En représailles, le maître a tiré un coup de feu sur un oncle de l’enfant,
qui a succombé à ses blessures. La plainte déposée par la mère n’a servi à
rien : le coupable est toujours libre. Le juge de Menaka, qui doit
instruire le dossier, continue à soutenir qu’aucune plainte n’a été
déposée. Généralement, les représentants de l’État demandent à négocier
avec les maîtres. "Je pense que c’est la complicité de l’État qu’il
faut dénoncer. Les commandants de cercle et les chefs d’arrondissement sont
entretenus par les maîtres d’esclaves.
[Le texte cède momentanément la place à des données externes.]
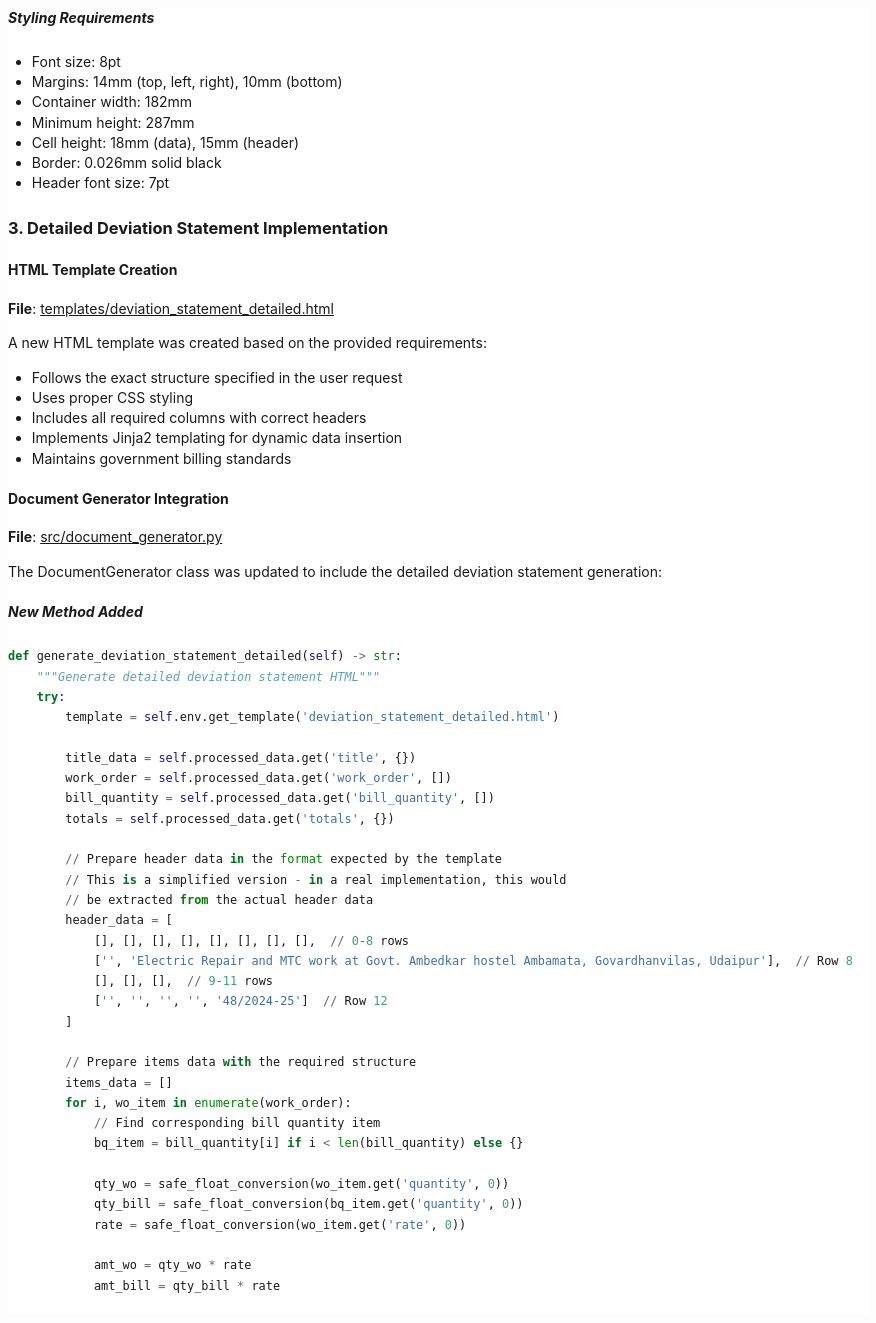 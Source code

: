 ##### Styling Requirements
- Font size: 8pt
- Margins: 14mm (top, left, right), 10mm (bottom)
- Container width: 182mm
- Minimum height: 287mm
- Cell height: 18mm (data), 15mm (header)
- Border: 0.026mm solid black
- Header font size: 7pt

### 3. Detailed Deviation Statement Implementation

#### HTML Template Creation
**File**: [templates/deviation_statement_detailed.html](file:///c%3A/Users/Rajkumar/BillGeneratorV03/templates/deviation_statement_detailed.html)

A new HTML template was created based on the provided requirements:
- Follows the exact structure specified in the user request
- Uses proper CSS styling
- Includes all required columns with correct headers
- Implements Jinja2 templating for dynamic data insertion
- Maintains government billing standards

#### Document Generator Integration
**File**: [src/document_generator.py](file:///c%3A/Users/Rajkumar/BillGeneratorV03/src/document_generator.py)

The DocumentGenerator class was updated to include the detailed deviation statement generation:

##### New Method Added
```python
def generate_deviation_statement_detailed(self) -> str:
    """Generate detailed deviation statement HTML"""
    try:
        template = self.env.get_template('deviation_statement_detailed.html')
        
        title_data = self.processed_data.get('title', {})
        work_order = self.processed_data.get('work_order', [])
        bill_quantity = self.processed_data.get('bill_quantity', [])
        totals = self.processed_data.get('totals', {})
        
        // Prepare header data in the format expected by the template
        // This is a simplified version - in a real implementation, this would
        // be extracted from the actual header data
        header_data = [
            [], [], [], [], [], [], [], [],  // 0-8 rows
            ['', 'Electric Repair and MTC work at Govt. Ambedkar hostel Ambamata, Govardhanvilas, Udaipur'],  // Row 8
            [], [], [],  // 9-11 rows
            ['', '', '', '', '48/2024-25']  // Row 12
        ]
        
        // Prepare items data with the required structure
        items_data = []
        for i, wo_item in enumerate(work_order):
            // Find corresponding bill quantity item
            bq_item = bill_quantity[i] if i < len(bill_quantity) else {}
            
            qty_wo = safe_float_conversion(wo_item.get('quantity', 0))
            qty_bill = safe_float_conversion(bq_item.get('quantity', 0))
            rate = safe_float_conversion(wo_item.get('rate', 0))
            
            amt_wo = qty_wo * rate
            amt_bill = qty_bill * rate
            
```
C’est pourquoi ils ferment les yeux
sur les abus", dénonce Seydou Diakité, un chauffeur de bus qui se rend
régulièrement dans la zone.
L’esclavage par ascendance existe au Mali sous deux formes. Au sud du pays,
on rencontre une classe d’esclaves qui ne dépendent plus d’aucune couche de
la société. Ils n’ont cependant pas le droit d'épouser des nobles. En revanche,
au Nord, la pratique est basée sur la propriété du bétail, de la terre et
des hommes. Elle consiste à laisser les esclaves hériter de l’exploitation
du bétail et des terres que leurs ascendants (jadis esclaves) géraient. Les
maîtres viennent de temps en temps prendre ce qu’ils veulent de ces biens,
avec ou sans le consentement des exploitants.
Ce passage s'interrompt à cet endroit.